──────── RECORD EXTRACTS

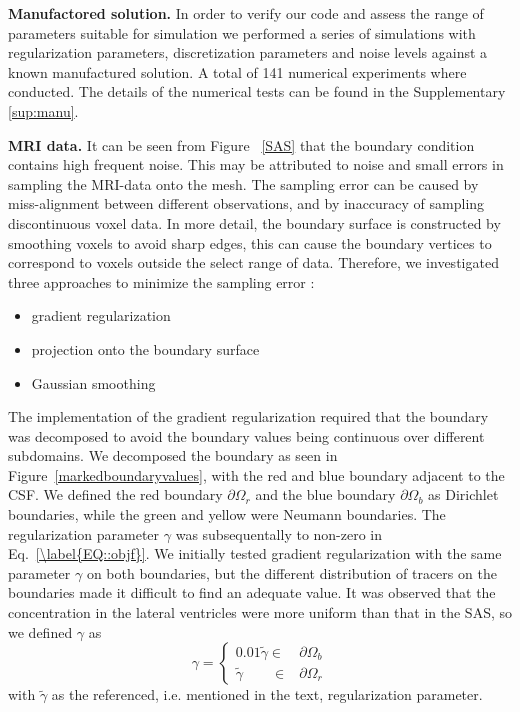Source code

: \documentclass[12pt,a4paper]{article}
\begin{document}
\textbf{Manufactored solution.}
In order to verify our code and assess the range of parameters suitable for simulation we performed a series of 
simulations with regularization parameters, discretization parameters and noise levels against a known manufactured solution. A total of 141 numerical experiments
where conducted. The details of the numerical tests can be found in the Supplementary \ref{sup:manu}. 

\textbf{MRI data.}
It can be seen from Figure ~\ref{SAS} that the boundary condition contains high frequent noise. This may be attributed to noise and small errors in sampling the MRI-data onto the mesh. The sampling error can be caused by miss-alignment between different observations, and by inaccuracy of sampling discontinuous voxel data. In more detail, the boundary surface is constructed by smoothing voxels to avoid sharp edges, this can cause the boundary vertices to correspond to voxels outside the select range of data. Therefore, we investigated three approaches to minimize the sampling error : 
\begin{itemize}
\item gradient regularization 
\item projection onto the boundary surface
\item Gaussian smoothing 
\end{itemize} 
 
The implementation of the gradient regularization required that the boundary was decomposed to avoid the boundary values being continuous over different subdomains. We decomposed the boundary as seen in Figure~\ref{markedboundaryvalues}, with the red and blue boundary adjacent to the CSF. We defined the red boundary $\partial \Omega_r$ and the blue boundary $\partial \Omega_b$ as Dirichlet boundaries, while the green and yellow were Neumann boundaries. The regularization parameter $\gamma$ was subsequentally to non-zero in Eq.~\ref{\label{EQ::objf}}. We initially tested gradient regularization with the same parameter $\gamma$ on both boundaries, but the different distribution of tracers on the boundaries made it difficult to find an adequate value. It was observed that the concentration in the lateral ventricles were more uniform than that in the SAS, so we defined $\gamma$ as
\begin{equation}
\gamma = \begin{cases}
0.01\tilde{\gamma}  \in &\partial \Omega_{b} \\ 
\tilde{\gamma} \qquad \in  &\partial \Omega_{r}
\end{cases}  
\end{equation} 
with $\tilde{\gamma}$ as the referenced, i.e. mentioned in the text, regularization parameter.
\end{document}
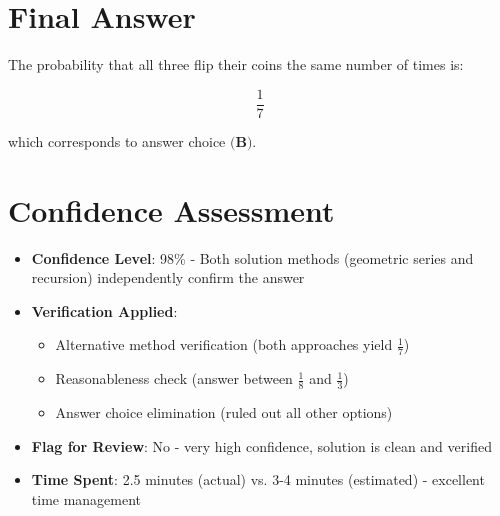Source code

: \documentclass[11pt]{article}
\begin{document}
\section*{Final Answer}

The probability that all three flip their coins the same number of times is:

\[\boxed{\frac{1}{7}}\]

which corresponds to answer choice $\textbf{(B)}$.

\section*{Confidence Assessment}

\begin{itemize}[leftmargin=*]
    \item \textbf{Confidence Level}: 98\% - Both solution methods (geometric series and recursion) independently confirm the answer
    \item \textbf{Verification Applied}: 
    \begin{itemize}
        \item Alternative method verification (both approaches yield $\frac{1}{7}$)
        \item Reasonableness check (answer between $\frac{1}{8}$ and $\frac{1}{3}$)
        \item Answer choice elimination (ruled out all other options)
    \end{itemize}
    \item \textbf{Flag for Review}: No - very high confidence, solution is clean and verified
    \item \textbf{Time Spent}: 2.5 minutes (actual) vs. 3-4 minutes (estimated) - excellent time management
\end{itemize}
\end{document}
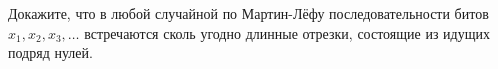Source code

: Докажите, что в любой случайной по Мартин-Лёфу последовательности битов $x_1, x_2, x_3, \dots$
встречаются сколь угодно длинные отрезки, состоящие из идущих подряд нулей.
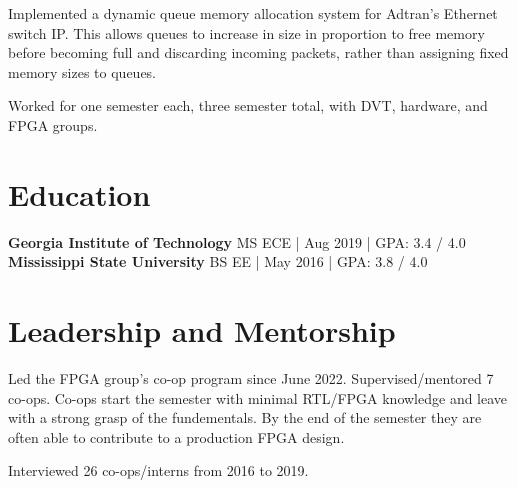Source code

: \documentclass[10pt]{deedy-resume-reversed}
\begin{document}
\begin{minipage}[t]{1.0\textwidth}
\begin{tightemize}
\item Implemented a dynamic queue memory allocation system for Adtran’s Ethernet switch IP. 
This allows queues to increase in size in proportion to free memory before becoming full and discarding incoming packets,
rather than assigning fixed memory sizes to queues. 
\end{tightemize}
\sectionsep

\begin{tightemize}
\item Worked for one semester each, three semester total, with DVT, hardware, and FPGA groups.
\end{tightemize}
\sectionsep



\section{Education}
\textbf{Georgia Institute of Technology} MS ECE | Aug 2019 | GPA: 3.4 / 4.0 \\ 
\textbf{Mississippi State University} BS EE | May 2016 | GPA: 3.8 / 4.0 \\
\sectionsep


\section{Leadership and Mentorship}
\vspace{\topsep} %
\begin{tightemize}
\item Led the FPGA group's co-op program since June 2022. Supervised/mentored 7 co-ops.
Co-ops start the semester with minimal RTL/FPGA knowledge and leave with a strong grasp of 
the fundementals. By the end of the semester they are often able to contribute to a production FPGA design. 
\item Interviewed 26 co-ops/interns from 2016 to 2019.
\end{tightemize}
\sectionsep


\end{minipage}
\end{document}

────────────────
──────── RECORD EXTRACTS

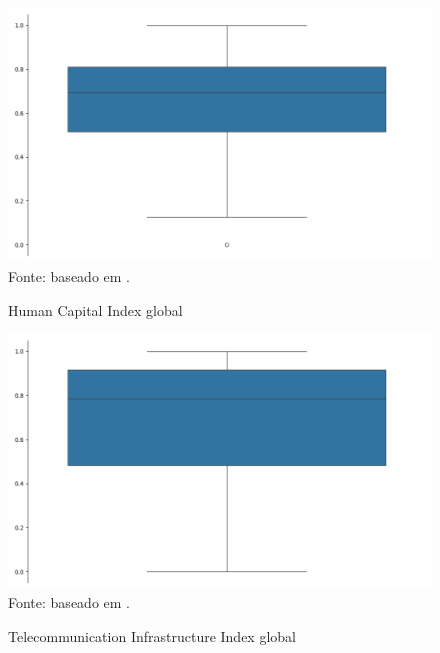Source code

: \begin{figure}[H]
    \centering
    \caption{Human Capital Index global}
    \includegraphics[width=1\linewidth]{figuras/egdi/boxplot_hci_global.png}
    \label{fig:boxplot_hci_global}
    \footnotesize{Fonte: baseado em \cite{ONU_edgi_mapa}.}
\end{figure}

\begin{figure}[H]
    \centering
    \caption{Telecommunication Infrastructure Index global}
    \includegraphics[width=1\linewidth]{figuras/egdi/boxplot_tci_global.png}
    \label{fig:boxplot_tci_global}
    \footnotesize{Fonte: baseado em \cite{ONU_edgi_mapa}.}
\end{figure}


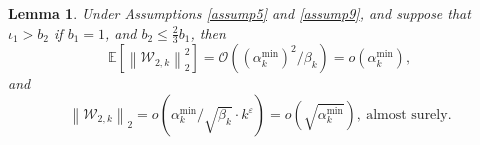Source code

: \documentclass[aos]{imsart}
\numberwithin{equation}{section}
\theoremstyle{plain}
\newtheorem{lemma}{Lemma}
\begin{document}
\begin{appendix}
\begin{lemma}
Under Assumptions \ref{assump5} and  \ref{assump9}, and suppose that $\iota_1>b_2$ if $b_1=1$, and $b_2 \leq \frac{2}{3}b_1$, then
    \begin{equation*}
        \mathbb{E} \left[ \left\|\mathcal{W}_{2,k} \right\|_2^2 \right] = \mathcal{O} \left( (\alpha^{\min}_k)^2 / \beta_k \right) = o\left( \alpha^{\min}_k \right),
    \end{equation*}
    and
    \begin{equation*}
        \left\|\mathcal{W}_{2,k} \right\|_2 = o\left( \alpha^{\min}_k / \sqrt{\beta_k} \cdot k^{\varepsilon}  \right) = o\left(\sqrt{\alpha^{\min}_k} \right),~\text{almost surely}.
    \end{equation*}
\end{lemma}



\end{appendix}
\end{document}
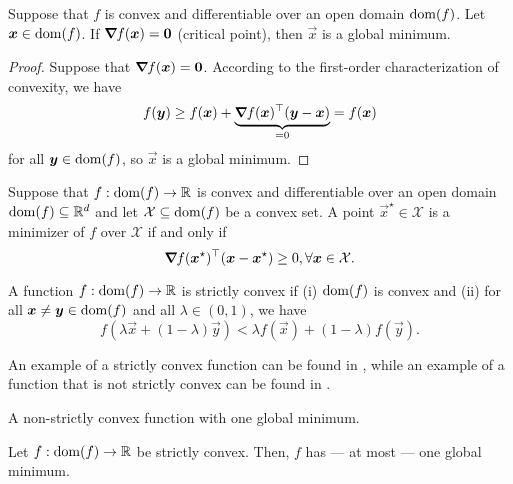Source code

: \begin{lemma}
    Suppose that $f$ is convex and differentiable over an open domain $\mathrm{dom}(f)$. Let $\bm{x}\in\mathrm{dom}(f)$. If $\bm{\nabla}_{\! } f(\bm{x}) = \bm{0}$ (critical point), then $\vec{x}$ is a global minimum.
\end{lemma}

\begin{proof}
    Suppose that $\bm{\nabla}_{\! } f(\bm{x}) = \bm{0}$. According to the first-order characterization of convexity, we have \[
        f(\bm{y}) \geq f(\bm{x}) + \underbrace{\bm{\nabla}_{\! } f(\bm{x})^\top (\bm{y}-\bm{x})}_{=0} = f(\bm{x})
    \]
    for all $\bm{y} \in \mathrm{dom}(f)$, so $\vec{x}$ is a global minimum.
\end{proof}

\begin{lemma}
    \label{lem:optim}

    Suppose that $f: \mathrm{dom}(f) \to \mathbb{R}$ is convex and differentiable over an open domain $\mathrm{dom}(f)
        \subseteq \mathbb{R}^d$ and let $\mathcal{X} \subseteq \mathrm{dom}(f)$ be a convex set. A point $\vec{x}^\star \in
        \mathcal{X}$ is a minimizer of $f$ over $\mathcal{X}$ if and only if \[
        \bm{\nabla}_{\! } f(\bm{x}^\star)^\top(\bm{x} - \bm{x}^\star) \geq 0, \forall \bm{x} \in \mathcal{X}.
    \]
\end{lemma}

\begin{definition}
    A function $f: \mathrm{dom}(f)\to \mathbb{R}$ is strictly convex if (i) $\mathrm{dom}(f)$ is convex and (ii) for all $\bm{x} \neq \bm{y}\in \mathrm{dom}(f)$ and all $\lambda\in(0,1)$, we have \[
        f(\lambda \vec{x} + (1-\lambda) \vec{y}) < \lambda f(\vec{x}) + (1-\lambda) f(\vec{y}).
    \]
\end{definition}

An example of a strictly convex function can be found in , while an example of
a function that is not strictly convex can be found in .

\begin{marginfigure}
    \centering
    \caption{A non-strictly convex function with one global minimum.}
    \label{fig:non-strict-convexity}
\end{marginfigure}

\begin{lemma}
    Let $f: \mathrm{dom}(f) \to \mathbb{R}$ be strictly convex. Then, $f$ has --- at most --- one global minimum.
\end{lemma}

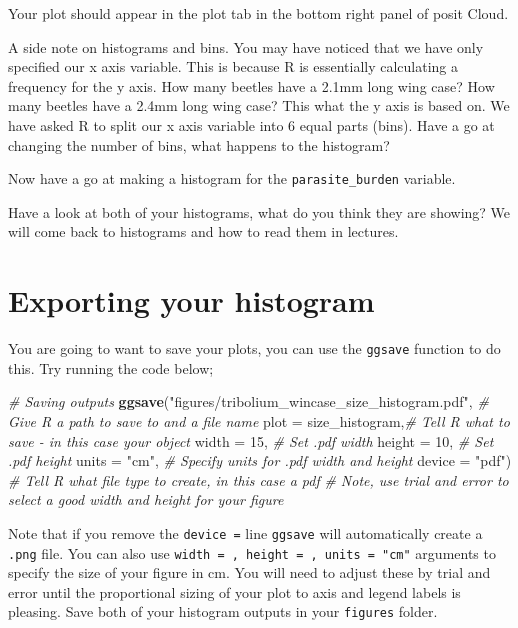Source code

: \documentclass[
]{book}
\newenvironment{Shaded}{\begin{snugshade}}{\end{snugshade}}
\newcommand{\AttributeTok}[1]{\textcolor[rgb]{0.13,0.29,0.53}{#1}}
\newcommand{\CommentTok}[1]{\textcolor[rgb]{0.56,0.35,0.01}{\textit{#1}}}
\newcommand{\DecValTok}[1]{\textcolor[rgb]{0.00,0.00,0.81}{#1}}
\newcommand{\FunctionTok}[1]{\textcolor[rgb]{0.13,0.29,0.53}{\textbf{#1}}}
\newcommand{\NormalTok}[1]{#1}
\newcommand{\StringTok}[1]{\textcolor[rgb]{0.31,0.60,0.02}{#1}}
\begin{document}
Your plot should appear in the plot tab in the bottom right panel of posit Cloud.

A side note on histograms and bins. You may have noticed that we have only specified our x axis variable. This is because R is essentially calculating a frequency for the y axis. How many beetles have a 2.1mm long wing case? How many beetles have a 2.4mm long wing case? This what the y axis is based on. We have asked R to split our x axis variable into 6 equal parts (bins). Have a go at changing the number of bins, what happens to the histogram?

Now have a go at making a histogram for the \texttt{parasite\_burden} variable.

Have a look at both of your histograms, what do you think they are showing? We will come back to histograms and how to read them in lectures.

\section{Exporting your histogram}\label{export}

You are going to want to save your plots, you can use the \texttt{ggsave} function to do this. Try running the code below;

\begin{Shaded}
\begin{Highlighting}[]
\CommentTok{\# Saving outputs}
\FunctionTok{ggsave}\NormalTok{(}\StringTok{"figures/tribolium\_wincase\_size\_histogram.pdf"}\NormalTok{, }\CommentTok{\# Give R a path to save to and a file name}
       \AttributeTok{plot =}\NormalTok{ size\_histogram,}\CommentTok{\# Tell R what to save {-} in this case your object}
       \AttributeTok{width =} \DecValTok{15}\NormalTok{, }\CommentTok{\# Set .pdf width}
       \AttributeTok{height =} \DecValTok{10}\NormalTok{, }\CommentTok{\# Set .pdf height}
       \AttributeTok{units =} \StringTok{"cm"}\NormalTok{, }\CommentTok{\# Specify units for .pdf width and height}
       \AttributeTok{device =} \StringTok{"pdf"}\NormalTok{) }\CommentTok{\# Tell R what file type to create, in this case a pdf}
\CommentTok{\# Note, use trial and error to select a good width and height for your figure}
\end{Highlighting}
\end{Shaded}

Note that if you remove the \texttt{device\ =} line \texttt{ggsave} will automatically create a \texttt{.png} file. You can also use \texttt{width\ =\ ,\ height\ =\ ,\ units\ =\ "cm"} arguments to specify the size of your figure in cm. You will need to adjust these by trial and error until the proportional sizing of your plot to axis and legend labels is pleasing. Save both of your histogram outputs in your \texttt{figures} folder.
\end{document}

────────────────
──────── RECORD EXTRACTS

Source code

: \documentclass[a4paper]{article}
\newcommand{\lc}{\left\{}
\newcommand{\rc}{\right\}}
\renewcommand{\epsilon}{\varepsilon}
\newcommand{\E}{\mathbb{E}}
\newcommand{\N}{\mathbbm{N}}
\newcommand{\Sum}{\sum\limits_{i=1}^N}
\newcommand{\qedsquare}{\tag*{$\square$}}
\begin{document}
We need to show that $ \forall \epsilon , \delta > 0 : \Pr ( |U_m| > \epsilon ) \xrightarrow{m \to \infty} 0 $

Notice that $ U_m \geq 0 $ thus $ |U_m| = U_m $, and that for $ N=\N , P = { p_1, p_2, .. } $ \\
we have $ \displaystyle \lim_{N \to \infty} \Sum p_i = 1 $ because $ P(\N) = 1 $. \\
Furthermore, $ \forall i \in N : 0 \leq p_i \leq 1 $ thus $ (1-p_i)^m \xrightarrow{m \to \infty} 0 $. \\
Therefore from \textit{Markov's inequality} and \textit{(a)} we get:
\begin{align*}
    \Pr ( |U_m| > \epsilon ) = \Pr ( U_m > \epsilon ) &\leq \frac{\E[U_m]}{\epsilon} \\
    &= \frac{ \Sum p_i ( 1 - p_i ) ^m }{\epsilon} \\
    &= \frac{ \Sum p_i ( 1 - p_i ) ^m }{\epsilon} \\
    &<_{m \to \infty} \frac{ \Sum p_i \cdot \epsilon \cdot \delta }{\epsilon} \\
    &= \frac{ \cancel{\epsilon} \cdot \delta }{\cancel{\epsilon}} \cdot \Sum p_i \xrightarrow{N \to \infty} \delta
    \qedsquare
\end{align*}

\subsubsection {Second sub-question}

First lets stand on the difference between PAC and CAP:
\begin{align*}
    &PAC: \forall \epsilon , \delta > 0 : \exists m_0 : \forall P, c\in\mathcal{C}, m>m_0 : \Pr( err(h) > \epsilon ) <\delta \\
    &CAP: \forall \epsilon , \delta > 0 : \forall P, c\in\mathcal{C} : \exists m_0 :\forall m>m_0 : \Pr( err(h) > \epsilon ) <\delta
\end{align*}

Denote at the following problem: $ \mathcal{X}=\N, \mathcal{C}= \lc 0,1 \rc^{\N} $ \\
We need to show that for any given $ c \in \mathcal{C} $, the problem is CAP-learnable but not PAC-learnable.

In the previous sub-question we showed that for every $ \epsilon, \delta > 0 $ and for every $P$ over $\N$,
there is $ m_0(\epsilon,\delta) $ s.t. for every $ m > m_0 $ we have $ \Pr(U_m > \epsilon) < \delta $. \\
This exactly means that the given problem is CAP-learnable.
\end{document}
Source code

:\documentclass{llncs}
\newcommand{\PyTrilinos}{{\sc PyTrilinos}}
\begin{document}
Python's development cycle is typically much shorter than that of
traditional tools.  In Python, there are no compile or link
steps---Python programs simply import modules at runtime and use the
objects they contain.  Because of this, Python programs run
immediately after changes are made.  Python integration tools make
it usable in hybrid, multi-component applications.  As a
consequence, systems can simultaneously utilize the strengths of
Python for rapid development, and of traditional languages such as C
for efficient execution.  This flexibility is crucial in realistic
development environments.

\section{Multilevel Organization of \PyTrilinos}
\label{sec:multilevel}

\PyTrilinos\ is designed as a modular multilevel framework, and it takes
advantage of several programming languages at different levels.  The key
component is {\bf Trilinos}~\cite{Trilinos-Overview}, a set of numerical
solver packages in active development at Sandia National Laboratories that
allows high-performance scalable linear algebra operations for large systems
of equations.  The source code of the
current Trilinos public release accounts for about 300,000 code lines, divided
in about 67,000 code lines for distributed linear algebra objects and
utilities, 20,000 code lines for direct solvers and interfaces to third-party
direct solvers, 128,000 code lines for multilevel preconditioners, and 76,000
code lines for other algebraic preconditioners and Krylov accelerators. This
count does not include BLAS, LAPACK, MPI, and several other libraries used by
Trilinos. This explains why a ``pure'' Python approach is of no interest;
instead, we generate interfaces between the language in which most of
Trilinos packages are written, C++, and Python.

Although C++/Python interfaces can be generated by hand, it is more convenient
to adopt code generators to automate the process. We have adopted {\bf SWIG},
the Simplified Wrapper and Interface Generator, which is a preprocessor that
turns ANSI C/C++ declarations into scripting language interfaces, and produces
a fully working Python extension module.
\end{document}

────────────────

→ **TASK INSTRUCTIONS**
Whenever a line in the records above contains the string "alpha", copy that line.

→ **OUTPUT OF THE EXERCISE**
        \mathbb{E} \left[ \left\|\mathcal{W}_{2,k} \right\|_2^2 \right] = \mathcal{O} \left( (\alpha^{\min}_k)^2 / \beta_k \right) = o\left( \alpha^{\min}_k \right),
        \left\|\mathcal{W}_{2,k} \right\|_2 = o\left( \alpha^{\min}_k / \sqrt{\beta_k} \cdot k^{\varepsilon}  \right) = o\left(\sqrt{\alpha^{\min}_k} \right),~\text{almost surely}.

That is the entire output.